» ASSIGNMENT: What is needed is an exact copy of all the records.

» LISTED RECORDS:

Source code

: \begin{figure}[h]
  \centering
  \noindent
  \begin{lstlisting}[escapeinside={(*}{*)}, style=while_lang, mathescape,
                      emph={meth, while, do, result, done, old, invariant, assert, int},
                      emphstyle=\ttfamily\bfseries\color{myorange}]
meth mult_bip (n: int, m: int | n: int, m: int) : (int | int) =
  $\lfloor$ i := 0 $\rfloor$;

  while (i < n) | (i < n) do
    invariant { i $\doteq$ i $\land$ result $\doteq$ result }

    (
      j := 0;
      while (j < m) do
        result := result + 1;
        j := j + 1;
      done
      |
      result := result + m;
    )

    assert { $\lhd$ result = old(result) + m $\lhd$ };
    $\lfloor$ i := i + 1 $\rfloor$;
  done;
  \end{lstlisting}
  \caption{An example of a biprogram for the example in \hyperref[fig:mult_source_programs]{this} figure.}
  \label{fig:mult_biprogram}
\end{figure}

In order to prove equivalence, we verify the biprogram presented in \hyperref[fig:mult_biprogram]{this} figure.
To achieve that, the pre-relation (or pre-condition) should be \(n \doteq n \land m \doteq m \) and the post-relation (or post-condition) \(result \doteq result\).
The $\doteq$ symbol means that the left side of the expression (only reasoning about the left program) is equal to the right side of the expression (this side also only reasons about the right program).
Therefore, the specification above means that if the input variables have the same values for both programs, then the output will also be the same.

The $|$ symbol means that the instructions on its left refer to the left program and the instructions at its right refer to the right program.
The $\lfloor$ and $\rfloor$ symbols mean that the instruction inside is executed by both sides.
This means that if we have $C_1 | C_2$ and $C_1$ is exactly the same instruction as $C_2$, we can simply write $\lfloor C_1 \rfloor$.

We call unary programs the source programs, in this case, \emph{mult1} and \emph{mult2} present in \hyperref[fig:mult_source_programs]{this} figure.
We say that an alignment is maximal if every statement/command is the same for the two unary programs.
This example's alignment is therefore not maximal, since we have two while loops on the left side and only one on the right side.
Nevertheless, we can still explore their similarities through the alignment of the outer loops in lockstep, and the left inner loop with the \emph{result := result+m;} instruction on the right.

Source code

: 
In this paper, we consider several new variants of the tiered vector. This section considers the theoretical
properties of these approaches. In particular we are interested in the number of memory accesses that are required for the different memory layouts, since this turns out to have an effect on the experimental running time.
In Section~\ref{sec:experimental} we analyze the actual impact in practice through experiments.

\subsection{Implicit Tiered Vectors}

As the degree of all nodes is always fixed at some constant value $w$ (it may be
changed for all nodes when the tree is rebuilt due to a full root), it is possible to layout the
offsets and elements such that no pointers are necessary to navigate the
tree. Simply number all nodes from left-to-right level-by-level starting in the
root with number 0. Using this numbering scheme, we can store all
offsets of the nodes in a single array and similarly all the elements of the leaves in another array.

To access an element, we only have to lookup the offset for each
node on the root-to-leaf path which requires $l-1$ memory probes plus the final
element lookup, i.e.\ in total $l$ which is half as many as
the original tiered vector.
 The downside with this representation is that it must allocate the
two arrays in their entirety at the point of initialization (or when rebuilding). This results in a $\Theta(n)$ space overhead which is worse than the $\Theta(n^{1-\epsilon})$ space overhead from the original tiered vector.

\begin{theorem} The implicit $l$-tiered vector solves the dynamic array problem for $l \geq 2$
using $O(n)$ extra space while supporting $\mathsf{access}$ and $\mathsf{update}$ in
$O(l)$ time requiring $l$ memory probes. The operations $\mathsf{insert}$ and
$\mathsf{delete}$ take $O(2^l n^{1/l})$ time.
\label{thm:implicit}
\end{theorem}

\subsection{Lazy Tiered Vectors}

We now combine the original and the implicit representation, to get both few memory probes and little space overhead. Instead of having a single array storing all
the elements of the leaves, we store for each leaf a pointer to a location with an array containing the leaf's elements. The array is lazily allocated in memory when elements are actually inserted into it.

» SOLVED PROBLEM:
Source code

: \begin{figure}[h]
  \centering
  \noindent
  \begin{lstlisting}[escapeinside={(*}{*)}, style=while_lang, mathescape,
                      emph={meth, while, do, result, done, old, invariant, assert, int},
                      emphstyle=\ttfamily\bfseries\color{myorange}]
meth mult_bip (n: int, m: int | n: int, m: int) : (int | int) =
  $\lfloor$ i := 0 $\rfloor$;

  while (i < n) | (i < n) do
    invariant { i $\doteq$ i $\land$ result $\doteq$ result }

    (
      j := 0;
      while (j < m) do
        result := result + 1;
        j := j + 1;
      done
      |
      result := result + m;
    )

    assert { $\lhd$ result = old(result) + m $\lhd$ };
    $\lfloor$ i := i + 1 $\rfloor$;
  done;
  \end{lstlisting}
  \caption{An example of a biprogram for the example in \hyperref[fig:mult_source_programs]{this} figure.}
  \label{fig:mult_biprogram}
\end{figure}

In order to prove equivalence, we verify the biprogram presented in \hyperref[fig:mult_biprogram]{this} figure.
To achieve that, the pre-relation (or pre-condition) should be \(n \doteq n \land m \doteq m \) and the post-relation (or post-condition) \(result \doteq result\).
The $\doteq$ symbol means that the left side of the expression (only reasoning about the left program) is equal to the right side of the expression (this side also only reasons about the right program).
Therefore, the specification above means that if the input variables have the same values for both programs, then the output will also be the same.

The $|$ symbol means that the instructions on its left refer to the left program and the instructions at its right refer to the right program.
The $\lfloor$ and $\rfloor$ symbols mean that the instruction inside is executed by both sides.
This means that if we have $C_1 | C_2$ and $C_1$ is exactly the same instruction as $C_2$, we can simply write $\lfloor C_1 \rfloor$.

We call unary programs the source programs, in this case, \emph{mult1} and \emph{mult2} present in \hyperref[fig:mult_source_programs]{this} figure.
We say that an alignment is maximal if every statement/command is the same for the two unary programs.
This example's alignment is therefore not maximal, since we have two while loops on the left side and only one on the right side.
Nevertheless, we can still explore their similarities through the alignment of the outer loops in lockstep, and the left inner loop with the \emph{result := result+m;} instruction on the right.

Source code

: 
In this paper, we consider several new variants of the tiered vector. This section considers the theoretical
properties of these approaches. In particular we are interested in the number of memory accesses that are required for the different memory layouts, since this turns out to have an effect on the experimental running time.
In Section~\ref{sec:experimental} we analyze the actual impact in practice through experiments.

\subsection{Implicit Tiered Vectors}

As the degree of all nodes is always fixed at some constant value $w$ (it may be
changed for all nodes when the tree is rebuilt due to a full root), it is possible to layout the
offsets and elements such that no pointers are necessary to navigate the
tree. Simply number all nodes from left-to-right level-by-level starting in the
root with number 0. Using this numbering scheme, we can store all
offsets of the nodes in a single array and similarly all the elements of the leaves in another array.

To access an element, we only have to lookup the offset for each
node on the root-to-leaf path which requires $l-1$ memory probes plus the final
element lookup, i.e.\ in total $l$ which is half as many as
the original tiered vector.
 The downside with this representation is that it must allocate the
two arrays in their entirety at the point of initialization (or when rebuilding). This results in a $\Theta(n)$ space overhead which is worse than the $\Theta(n^{1-\epsilon})$ space overhead from the original tiered vector.

\begin{theorem} The implicit $l$-tiered vector solves the dynamic array problem for $l \geq 2$
using $O(n)$ extra space while supporting $\mathsf{access}$ and $\mathsf{update}$ in
$O(l)$ time requiring $l$ memory probes. The operations $\mathsf{insert}$ and
$\mathsf{delete}$ take $O(2^l n^{1/l})$ time.
\label{thm:implicit}
\end{theorem}

\subsection{Lazy Tiered Vectors}

We now combine the original and the implicit representation, to get both few memory probes and little space overhead. Instead of having a single array storing all
the elements of the leaves, we store for each leaf a pointer to a location with an array containing the leaf's elements. The array is lazily allocated in memory when elements are actually inserted into it.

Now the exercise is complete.